[R] Fisher's Test 5x4 table
paul brett
brettpaul16 at gmail.com
Sun Aug 30 13:54:09 CEST 2015
Hi Gerrit,
I tried both of your suggestions and got the exact same thing.
Fisher's Exact Test for Count Data with simulated p-value (based on 1e+05
replicates)
data: Trapz
p-value = 1e-05
alternative hypothesis: two.sided
I put in a few changes myself based on the details section on what should
be used for a larger than 2x2 table, getting the exact same thing as
before. I have removed or = 1, conf.int = TRUE. Added y = NULL, control =
list(30) and changed simulate.p.value = TRUE.
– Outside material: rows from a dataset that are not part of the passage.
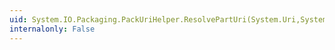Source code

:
 ```yaml
---
uid: System.IO.Packaging.PackUriHelper.ResolvePartUri(System.Uri,System.Uri)
internalonly: False
---
```


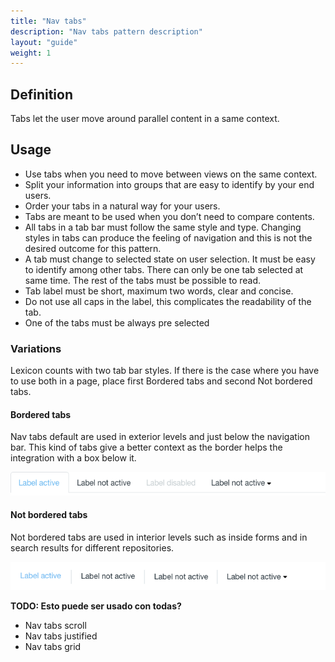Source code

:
 ```yaml
---
title: "Nav tabs"
description: "Nav tabs pattern description"
layout: "guide"
weight: 1
---
```


## Definition

Tabs let the user move around parallel content in a same context.

## Usage

* Use tabs when you need to move between views on the same context.
* Split your information into groups that are easy to identify by your end users. 
* Order your tabs in a natural way for your users.
* Tabs are meant to be used when you don’t need to compare contents.
* All tabs in a tab bar must follow the same style and type. Changing styles in tabs can produce the feeling of navigation and this is not the desired outcome for this pattern.
* A tab must change to selected state on user selection. It must be easy to identify among other tabs. There can only be one tab selected at same time. The rest of the tabs must be possible to read.
* Tab label must be short, maximum two words, clear and concise.
* Do not use all caps in the label, this complicates the readability of the tab.
* One of the tabs must be always pre selected

### Variations

Lexicon counts with two tab bar styles. If there is the case where you have to use both in a page, place first Bordered tabs and second Not bordered tabs.

#### Bordered tabs

Nav tabs default are used in exterior levels and just below the navigation bar. This kind of tabs give a better context as the border helps the integration with a box below it.

![bordered tabs](../../../images/tabsBordered.png)

#### Not bordered tabs

Not bordered tabs are used in interior levels such as inside forms and in search results for different repositories.

![not bordered tabs](../../../images/tabsNotBordered.png)




**TODO: Esto puede ser usado con todas?**

* Nav tabs scroll
* Nav tabs justified
* Nav tabs grid


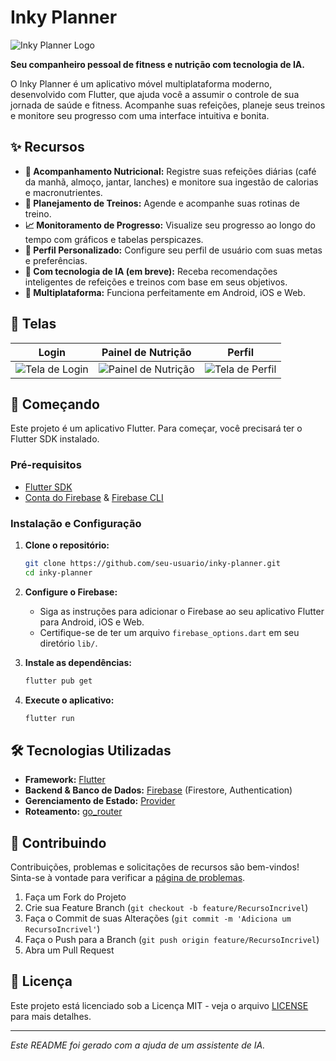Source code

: # Inky Planner

![Inky Planner Logo](https://placehold.co/600x300/7B1FA2/FFFFFF?text=Inky+Planner)

**Seu companheiro pessoal de fitness e nutrição com tecnologia de IA.**

O Inky Planner é um aplicativo móvel multiplataforma moderno, desenvolvido com Flutter, que ajuda você a assumir o controle de sua jornada de saúde e fitness. Acompanhe suas refeições, planeje seus treinos e monitore seu progresso com uma interface intuitiva e bonita.

## ✨ Recursos

- **🍎 Acompanhamento Nutricional:** Registre suas refeições diárias (café da manhã, almoço, jantar, lanches) e monitore sua ingestão de calorias e macronutrientes.
- **💪 Planejamento de Treinos:** Agende e acompanhe suas rotinas de treino.
- **📈 Monitoramento de Progresso:** Visualize seu progresso ao longo do tempo com gráficos e tabelas perspicazes.
- **👤 Perfil Personalizado:** Configure seu perfil de usuário com suas metas e preferências.
- **🤖 Com tecnologia de IA (em breve):** Receba recomendações inteligentes de refeições e treinos com base em seus objetivos.
- **📱 Multiplataforma:** Funciona perfeitamente em Android, iOS e Web.

## 📸 Telas

| Login | Painel de Nutrição | Perfil |
| :---: | :---: | :---: |
| ![Tela de Login](https://placehold.co/300x600/FFFFFF/000000?text=Tela+de+Login) | ![Painel de Nutrição](https://placehold.co/300x600/FFFFFF/000000?text=Painel+de+Nutrição) | ![Tela de Perfil](https://placehold.co/300x600/FFFFFF/000000?text=Tela+de+Perfil) |

## 🚀 Começando

Este projeto é um aplicativo Flutter. Para começar, você precisará ter o Flutter SDK instalado.

### Pré-requisitos

- [Flutter SDK](https://flutter.dev/docs/get-started/install)
- [Conta do Firebase](https://firebase.google.com/) & [Firebase CLI](https://firebase.google.com/docs/cli)

### Instalação e Configuração

1. **Clone o repositório:**
   ```sh
   git clone https://github.com/seu-usuario/inky-planner.git
   cd inky-planner
   ```

2. **Configure o Firebase:**
   - Siga as instruções para adicionar o Firebase ao seu aplicativo Flutter para Android, iOS e Web.
   - Certifique-se de ter um arquivo `firebase_options.dart` em seu diretório `lib/`.

3. **Instale as dependências:**
   ```sh
   flutter pub get
   ```

4. **Execute o aplicativo:**
   ```sh
   flutter run
   ```

## 🛠️ Tecnologias Utilizadas

- **Framework:** [Flutter](https://flutter.dev/)
- **Backend & Banco de Dados:** [Firebase](https://firebase.google.com/) (Firestore, Authentication)
- **Gerenciamento de Estado:** [Provider](https://pub.dev/packages/provider)
- **Roteamento:** [go_router](https://pub.dev/packages/go_router)

## 🤝 Contribuindo

Contribuições, problemas e solicitações de recursos são bem-vindos! Sinta-se à vontade para verificar a [página de problemas](https://github.com/seu-usuario/inky-planner/issues).

1. Faça um Fork do Projeto
2. Crie sua Feature Branch (`git checkout -b feature/RecursoIncrivel`)
3. Faça o Commit de suas Alterações (`git commit -m 'Adiciona um RecursoIncrivel'`)
4. Faça o Push para a Branch (`git push origin feature/RecursoIncrivel`)
5. Abra um Pull Request

## 📄 Licença

Este projeto está licenciado sob a Licença MIT - veja o arquivo [LICENSE](LICENSE) para mais detalhes.

---

*Este README foi gerado com a ajuda de um assistente de IA.*
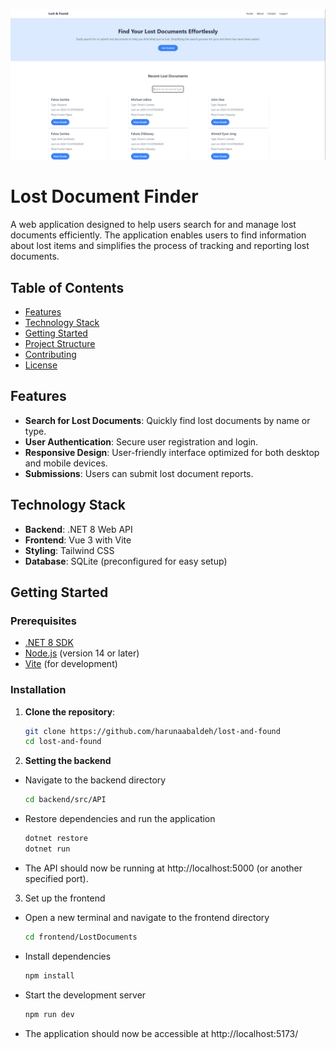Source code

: ![Local Image](image.png)

# Lost Document Finder

A web application designed to help users search for and manage lost documents efficiently. The application enables users to find information about lost items and simplifies the process of tracking and reporting lost documents.

## Table of Contents

- [Features](#features)
- [Technology Stack](#technology-stack)
- [Getting Started](#getting-started)
- [Project Structure](#project-structure)
- [Contributing](#contributing)
- [License](#license)

## Features

- **Search for Lost Documents**: Quickly find lost documents by name or type.
- **User Authentication**: Secure user registration and login.
- **Responsive Design**: User-friendly interface optimized for both desktop and mobile devices.
- **Submissions**: Users can submit lost document reports.

## Technology Stack

- **Backend**: .NET 8 Web API
- **Frontend**: Vue 3 with Vite
- **Styling**: Tailwind CSS
- **Database**: SQLite (preconfigured for easy setup)

## Getting Started

### Prerequisites

- [.NET 8 SDK](https://dotnet.microsoft.com/download/dotnet/8.0)
- [Node.js](https://nodejs.org/) (version 14 or later)
- [Vite](https://vitejs.dev/guide/) (for development)

### Installation

1. **Clone the repository**:

   ```bash
   git clone https://github.com/harunaabaldeh/lost-and-found
   cd lost-and-found
   ```

2. **Setting the backend**

- Navigate to the backend directory
  ```bash
  cd backend/src/API
  ```
- Restore dependencies and run the application
  ```bash
  dotnet restore
  dotnet run
  ```
- The API should now be running at http://localhost:5000 (or another specified port).

3. Set up the frontend

- Open a new terminal and navigate to the frontend directory
  ```bash
  cd frontend/LostDocuments
  ```
- Install dependencies
  ```bash
  npm install
  ```
- Start the development server
  ```bash
  npm run dev
  ```
- The application should now be accessible at http://localhost:5173/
> fisher.test( Trapz, y = NULL, workspace = 200000, hybrid = TRUE,control =
list(30), simulate.p.value = TRUE, B =1e5)
isher's Exact Test for Count Data with simulated p-value (based on 1e+05
replicates)
data: Trapz
p-value = 1e-05
alternative hypothesis: two.sided
> fisher.test( Trapz, y = NULL, workspace = 200000, hybrid = TRUE,control =
list(30), simulate.p.value = TRUE, B =1e7)
Fisher's Exact Test for Count Data with simulated p-value (based on 1e+07
replicates)
data: Trapz
p-value = 1e-07
alternative hypothesis: two.sided
Dispite these chages, the changes equations is not giving me the results
for the calculations. The changes I have made seem to satisfy what is in
the details section on R, and I don't have the issue of workspace in R.
What I do to get the results of the fisher test?
Is there something simple that I am missing?
Regards,
Paul
On Fri, Aug 28, 2015 at 3:52 PM, Gerrit Eichner <
Gerrit.Eichner at math.uni-giessen.de> wrote:
> Paul,
>
> as the error messages of your first three attempts (see below) tell you -
> in an admittedly rather cryptic way - your table or its sample size,
> respectively, are too large, so that either the "largest (hash table) key"
> is too large, or your (i.e., R's) workspace is too small, or your
> hardware/os cannot allocate enough memory to calculate the p-value of
> Fisher Exact Test exactly by means of the implemented algorithm.
>
> One way out of this is to approximate the exact p-value through
> simulation, but apparently there occurred a typo in your (last) attempt to
> do that (Error: unexpected '>' in ">").
>
>
> So, for me the following works (and it should also for you) and gives the
> shown output (after a very short while):
>
> Trapz <- as.matrix( read.table( "w.txt", head = T, row.names = "Traps"))
>>
>
> set.seed( 20150828) # For the sake of reproducibility.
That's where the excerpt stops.